Text Analytics Forum is part of the KMWorld conference. It was held on November 6-7 at the JW Marriott in D.C.. Attendees went to the large KMWorld keynotes in the morning and had two parallel text analytics tracks for the remainder of the day. There was a technical track and an applications track. Most of the slides are available here. My photos, including photos of some slides that caught my attention or were not available on the website, are available here. Since most slides are available online, I have only a few brief highlights below.
Automatic summarization comes in two forms: extracted and generative. Generative summarization doesn’t work very well, and some products are dropping the feature. Enron emails containing lies tend to be shorter. When a customer threatens to cancel a service, the language they use may indicate they are really looking to bargain. Deep learning works well with data, but not with concepts. For good results, make use of all document structure (titles, boldface, etc.) — search engines often ignore such details. Keywords assigned to a document by a human are often unreliable or inconsistent. Having the document’s author write a summary may be more useful. Rules work better when there is little content (machine learning prefers more content). Knowledge graphs, which were a major topic at the conference, are better for discovery than for search.

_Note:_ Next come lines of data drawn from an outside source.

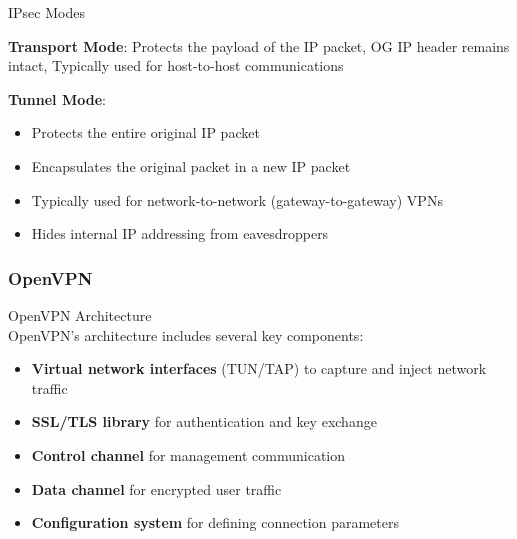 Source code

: \begin{concept}{IPsec Modes}

    \textbf{Transport Mode}:
    Protects the payload of the IP packet, OG IP header remains intact, Typically used for host-to-host communications


    \textbf{Tunnel Mode}:
    \begin{itemize}
        \item Protects the entire original IP packet
        \item Encapsulates the original packet in a new IP packet
        \item Typically used for network-to-network (gateway-to-gateway) VPNs
        \item Hides internal IP addressing from eavesdroppers
    \end{itemize}
\end{concept}




\subsubsection{OpenVPN}

\begin{concept}{OpenVPN Architecture}\\
OpenVPN's architecture includes several key components:
\begin{itemize}
    \item \textbf{Virtual network interfaces} (TUN/TAP) to capture and inject network traffic
    \item \textbf{SSL/TLS library} for authentication and key exchange
    \item \textbf{Control channel} for management communication
    \item \textbf{Data channel} for encrypted user traffic
    \item \textbf{Configuration system} for defining connection parameters
\end{itemize}
\end{concept}

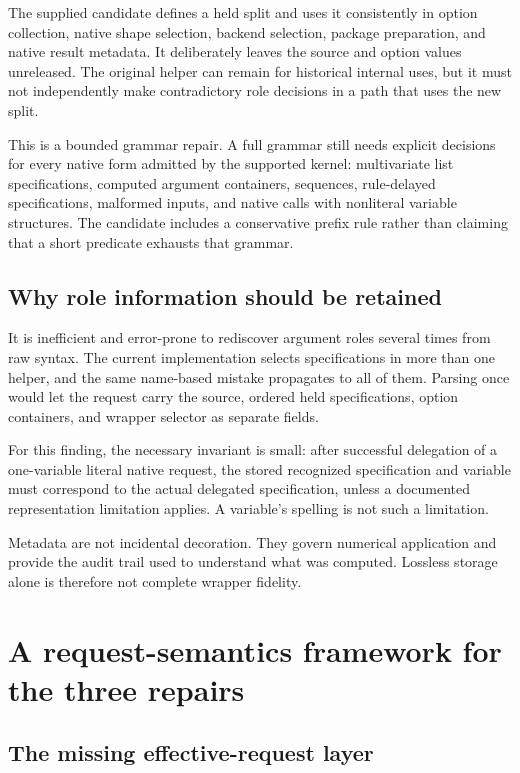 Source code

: \documentclass[11pt,a4paper]{article}
\newcommand{\code}[1]{\texttt{\detokenize{#1}}}
\begin{document}
The supplied candidate defines a held split and uses it consistently in option collection, native shape selection, backend selection, package preparation, and native result metadata. It deliberately leaves the source and option values unreleased. The original helper can remain for historical internal uses, but it must not independently make contradictory role decisions in a path that uses the new split.

This is a bounded grammar repair. A full grammar still needs explicit decisions for every native form admitted by the supported kernel: multivariate list specifications, computed argument containers, sequences, rule-delayed specifications, malformed inputs, and native calls with nonliteral variable structures. The candidate includes a conservative prefix rule rather than claiming that a short predicate exhausts that grammar.

\subsection{Why role information should be retained}

It is inefficient and error-prone to rediscover argument roles several times from raw syntax. The current implementation selects specifications in more than one helper, and the same name-based mistake propagates to all of them. Parsing once would let the request carry the source, ordered held specifications, option containers, and wrapper selector as separate fields.

For this finding, the necessary invariant is small: after successful delegation of a one-variable literal native request, the stored recognized specification and variable must correspond to the actual delegated specification, unless a documented representation limitation applies. A variable's spelling is not such a limitation.

Metadata are not incidental decoration. They govern numerical application and provide the audit trail used to understand what was computed. Lossless \code{"NativeResult"} storage alone is therefore not complete wrapper fidelity.

\section{A request-semantics framework for the three repairs}
\label{sec:invariants}

\subsection{The missing effective-request layer}
\end{document}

DBpedia provides structured data from wikipedia for knowledge graphs. SPARQL is a standardized language for graph databases similar to SQL for relational databases. When using knowledge graphs, the more connections away the answer is, the more like it is to be wrong. Knowledge graphs should always start with a good taxonomy or ontology.
Social media text (e.g., tweets) contains a lot of noise. Some software handles both social media and normal text, but some only really works with one or the other. Sentiment analysis can be tripped when only looking at keywords. For example, consider “product worked terribly” to “I’m terribly happy with the product.” Humans are only 60-80% accurate at sentiment analysis.